• [REQUIRED WORK]:
Go through the data line by line and count the lines that hold "donde". Reply with the total only.

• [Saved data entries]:
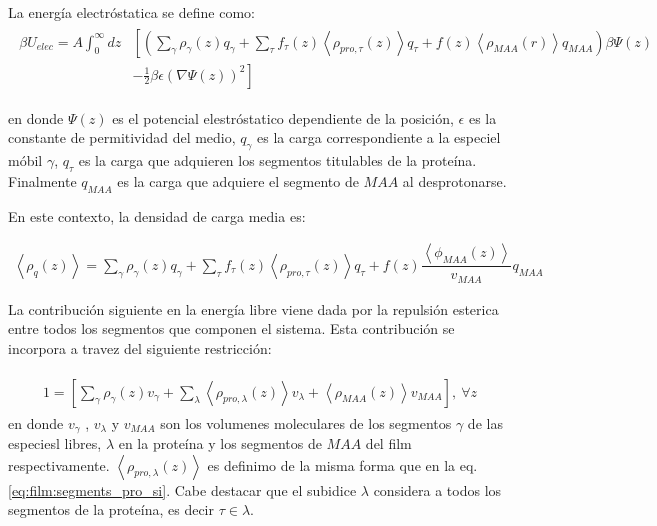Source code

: La energ\'ia electr\'ostatica se define como:
\begin{align}
	\begin{aligned}
		\beta U_{elec}= A\int_0^\infty dz&\left[\left(\sum_{\gamma } {\rho_\gamma(z) q_\gamma + \sum_\tau{f_\tau(z) \left<\rho_{pro,\tau}(z)\right> q_\tau} +  f(z)\left<\rho_{MAA}(r)\right>q_{MAA}}\right)\beta\Psi(z) \right. \\ &\left.-\frac{1}{2}\beta\epsilon(\nabla\Psi(z))^2 \right]
	\end{aligned}
\end{align} 

\noindent en donde $\Psi(z)$ es el potencial elestr\'ostatico dependiente de la posici\'on, $\epsilon$ es la constante de permitividad del medio, $q_\gamma$ es la carga correspondiente a la especiel m\'obil $\gamma$, $q_\tau$ es la carga que adquieren los segmentos titulables de la prote\'ina. Finalmente $q_{MAA}$ es la carga que adquiere el segmento de $MAA$ al desprotonarse.


En este contexto, la densidad de carga media es:

\begin{align}
	\left<\rho_q(z)\right> = \sum_{\gamma } {\rho_\gamma(z) q_\gamma + \sum_\tau{f_\tau(z) \left<\rho_{pro,\tau}(z)\right> q_\tau} +  f(z)\dfrac{\left<\phi_{MAA}(z)\right>}{v_{MAA}}q_{MAA}}
	\label{eq:film:rho_charge}
\end{align}

La contribuci\'on siguiente en la energ\'ia libre viene dada por la repulsi\'on esterica entre  todos los segmentos que componen  el sistema. Esta contribuci\'on se incorpora a travez del siguiente restricci\'on:  

\begin{align}
	\begin{aligned}
		1=  {\left[\sum_{\gamma}\rho_\gamma(z) v_\gamma + \sum_\lambda{\left<\rho_{pro,\lambda}(z)\right>v_\lambda} + \left<\rho_{MAA}(z)\right>v_{MAA} \right]},~ \forall z
	\end{aligned}
	\label{eq:film:constraint}
\end{align}
\noindent en donde $v_\gamma$ , $v_\lambda$ y $v_{MAA}$ son los volumenes moleculares de los segmentos $\gamma$ de las especiesl libres, $\lambda$  en la prote\'ina y los segmentos de $MAA$ del film respectivamente.
$\left<\rho_{pro,\lambda}(z)\right>$ es definimo de la misma forma que en la eq.  \ref{eq:film:segments_pro_si}.
Cabe destacar que el subidice $\lambda$ considera a todos los segmentos de la prote\'ina, es decir $ \tau \in \lambda$.

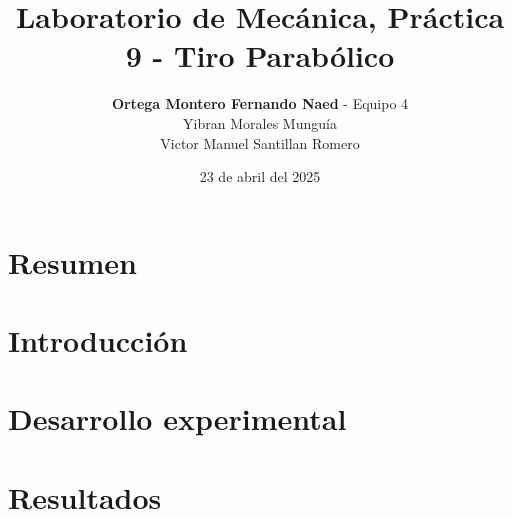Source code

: \documentclass[12pt,a4paper]{article}
\begin{document}
\title{Laboratorio de Mecánica, Práctica 9 - Tiro Parabólico}
\date{23 de abril del 2025}
\author{\textbf{Ortega Montero Fernando Naed} - Equipo 4\\
Yibran Morales Munguía\\
Victor Manuel Santillan Romero}
\maketitle
\section{Resumen} 

\section{Introducción}

\section{Desarrollo experimental}

\section{Resultados}
\end{document}
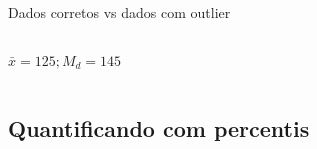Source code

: \documentclass{beamer}
\begin{document}
\begin{frame}{\scriptsize Dados corretos vs dados com outlier}
\begin{columns}
\begin{column}{5cm}
\begin{center}
        \scriptsize
        \bigskip
        $\bar{x} = 125 ; M_d= 145$
      \end{center}
    \end{column}
  \end{columns}
\end{frame}



\subsection{Quantificando com percentis}
\end{document}
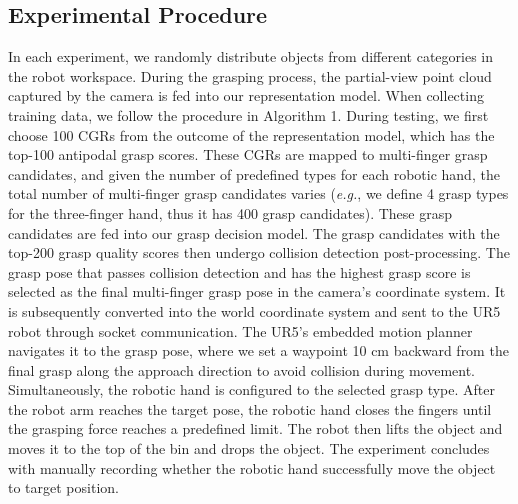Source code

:\subsection{Experimental Procedure}
In each experiment, we randomly distribute objects from different categories in the robot workspace. During the grasping process, the partial-view point cloud captured by the camera is fed into our representation model. When collecting training data, we follow the procedure in Algorithm 1. During testing, we first choose 100 CGRs from the outcome of the representation model, which has the top-100 antipodal grasp scores. These CGRs are mapped to multi-finger grasp candidates, and given the number of predefined types for each robotic hand, the total number of multi-finger grasp candidates varies (\textit{e.g.}, we define 4 grasp types for the three-finger hand, thus it has 400 grasp candidates). These grasp candidates are fed into our grasp decision model. The grasp candidates with the top-200 grasp quality scores then undergo collision detection post-processing. The grasp pose that passes collision detection and has the highest grasp score is selected as the final multi-finger grasp pose in the camera's coordinate system. It is subsequently converted into the world coordinate system and sent to the UR5 robot through socket communication. The UR5's embedded motion planner navigates it to the grasp pose, where we set a waypoint 10 cm backward from the final grasp along the approach direction to avoid collision during movement. Simultaneously, the robotic hand is configured to the selected grasp type. After the robot arm reaches the target pose, the robotic hand closes the fingers until the grasping force reaches a predefined limit. The robot then lifts the object and moves it to the top of the bin and drops the object. The experiment concludes with manually recording whether the robotic hand successfully move the object to target position.
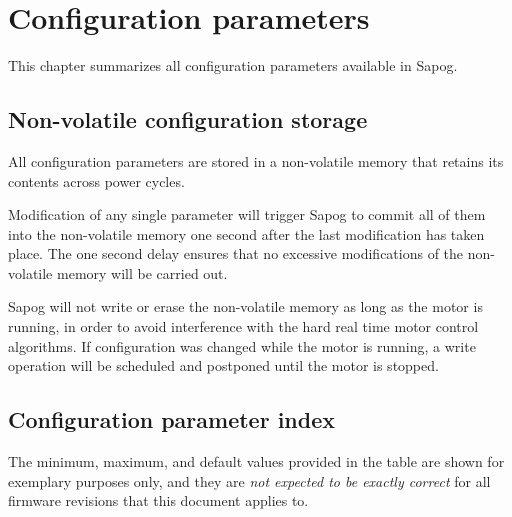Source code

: \documentclass{zubaxdoc}
\newcommand{\CfgDef}[1]{
    \StrSubstitute{#1}{+}{\textunderscore}[\temp]
    \texttt{\temp}\label{#1}
}
\newcommand{\CfgListReferences}[1]{
    \renewcommand*{\do}[1]{\hyperlink{page.##1}{##1}\space}
    \dolistcsloop{#1}
}
\begin{document}
\chapter{Configuration parameters}

This chapter summarizes all configuration parameters available in Sapog.

\section{Non-volatile configuration storage}

All configuration parameters are stored in a non-volatile memory
that retains its contents across power cycles.

Modification of any single parameter will trigger Sapog to commit all of them into the non-volatile
memory one second after the last modification has taken place.
The one second delay ensures that no excessive modifications of the non-volatile memory will be carried out.

Sapog will not write or erase the non-volatile memory as long as the motor is running, in order to
avoid interference with the hard real time motor control algorithms.
If configuration was changed while the motor is running,
a write operation will be scheduled and postponed until the motor is stopped.

\section{Configuration parameter index}

The minimum, maximum, and default values provided in the table are shown for exemplary purposes only,
and they are \emph{not expected to be exactly correct} for all firmware revisions that this document applies to.

\newcommand\CfgParamIndexEntry[7]{%
    \CfgDef{#1} & \CfgListReferences{#1} & #2 & #3 &
    \footnotesize{#4} & \footnotesize{#5} & \footnotesize{#6} & #7 \tabularnewline
}%

\newenvironment{CfgParamIndex}[1]{%
    \begin{ZubaxTableWrapper}{#1}
    \begin{ZubaxWrappedTable}{|l l l|l|c c c|X|}
    Name  &  References  &  Unit  &  Eff. at  &  Min  &  Max  &  Def. & Note \\
}{%
    \end{ZubaxWrappedTable}
    \end{ZubaxTableWrapper}
}
\end{document}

• [RESULT FOR THIS EXERCISE]:
2